A project timeline for public releases, runtime fixes, proof-facing changes,
validation notes, and user-visible migration details.
June 2026
CUDA, CROWN, and PINN Reliability
Native runtime, certificates, scientific ML
Runtime edges around CUDA are tighter, CROWN certificate statements are more concrete, and duplicated
PINN training infrastructure is gone.
Runtime checks
CUDA and CPU stubs now use shared checked size arithmetic for products,
byte counts, and additions at the Lean FFI boundary. Broadcast, reduce,
swap, gather/scatter, attention, convolution/pooling, tensor-copy, and
spectral-convolution paths reject impossible sizes before allocation or
kernel launch.
Proof surface
The graph CROWN certificate theorem now returns the enclosure for the
checked node. The IEEE32 version requires a no-self-dependency condition
on the evaluator trace, and the two-layer MLP CROWN code exposes the
affine forms used by boundAffineCrown.
PINNs
Python PINN trainers now share dataset loading, MLP construction,
expression evaluation, gradients, constant parsing, and export helpers
through scripts/verification/pinn/pinn_common.py.

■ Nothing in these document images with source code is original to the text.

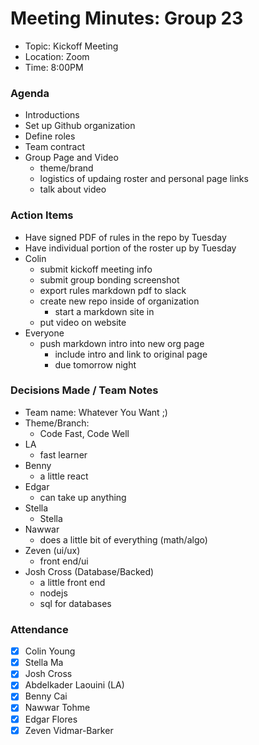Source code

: # Meeting Minutes: Group 23
- Topic: Kickoff Meeting
- Location: Zoom
- Time: 8:00PM

### Agenda
- Introductions
- Set up Github organization
- Define roles
- Team contract
- Group Page and Video
    - theme/brand
    - logistics of updaing roster and personal page links
    - talk about video

### Action Items
- Have signed PDF of rules in the repo by Tuesday 
- Have individual portion of the roster up by Tuesday 
- Colin
    - submit kickoff meeting info
    - submit group bonding screenshot
    - export rules markdown pdf to slack
    - create new repo inside of organization
        - start a markdown site in
    - put video on website
- Everyone
    - push markdown intro into new org page
        - include intro and link to original page
        - due tomorrow night


### Decisions Made / Team Notes
- Team name: Whatever You Want ;)
- Theme/Branch: 
    - Code Fast, Code Well
- LA
    - fast learner
- Benny 
    - a little react
- Edgar 
    - can take up anything
- Stella
    - Stella
- Nawwar
    - does a little bit of everything (math/algo)
- Zeven (ui/ux)
    - front end/ui
- Josh Cross (Database/Backed)
    - a little front end
    - nodejs
    - sql for databases
  

### Attendance
- [X] Colin Young
- [X] Stella Ma
- [X] Josh Cross
- [X] Abdelkader Laouini (LA)
- [X] Benny Cai
- [X] Nawwar Tohme
- [X] Edgar Flores
- [X] Zeven Vidmar-Barker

The focused API import now pulls in short TorchLean.* namespaces directly.
That means import NN.Entrypoint.API exposes TorchLean.nn,
TorchLean.optim, TorchLean.Trainer, TorchLean.Data, TorchLean.Loss, and
TorchLean.Metrics without requiring the broader NN umbrella import.
Validation
lake test
lake build NN.CI.All
lake lint -R -K cuda=true -K cuda_home=/usr/local/cuda-13.0
focused Lean checks for the CROWN MLP and graph CROWN certificate modules
PyTorch CUDA smoke tests for the PINN trainers on an A100 GPU
CUDA sanitizer reported zero memcheck/initcheck/synccheck errors and no
racecheck hazards on the exercised runtime suite.
June 2026
Lean 4.31 Migration
Toolchain alignment
TorchLean now builds with leanprover/lean4:v4.31.0, with the root
Lake manifest, Mathlib pin, documentation generator pin, Verso blueprint
toolchain, website metadata, README, and formalization metadata moved together.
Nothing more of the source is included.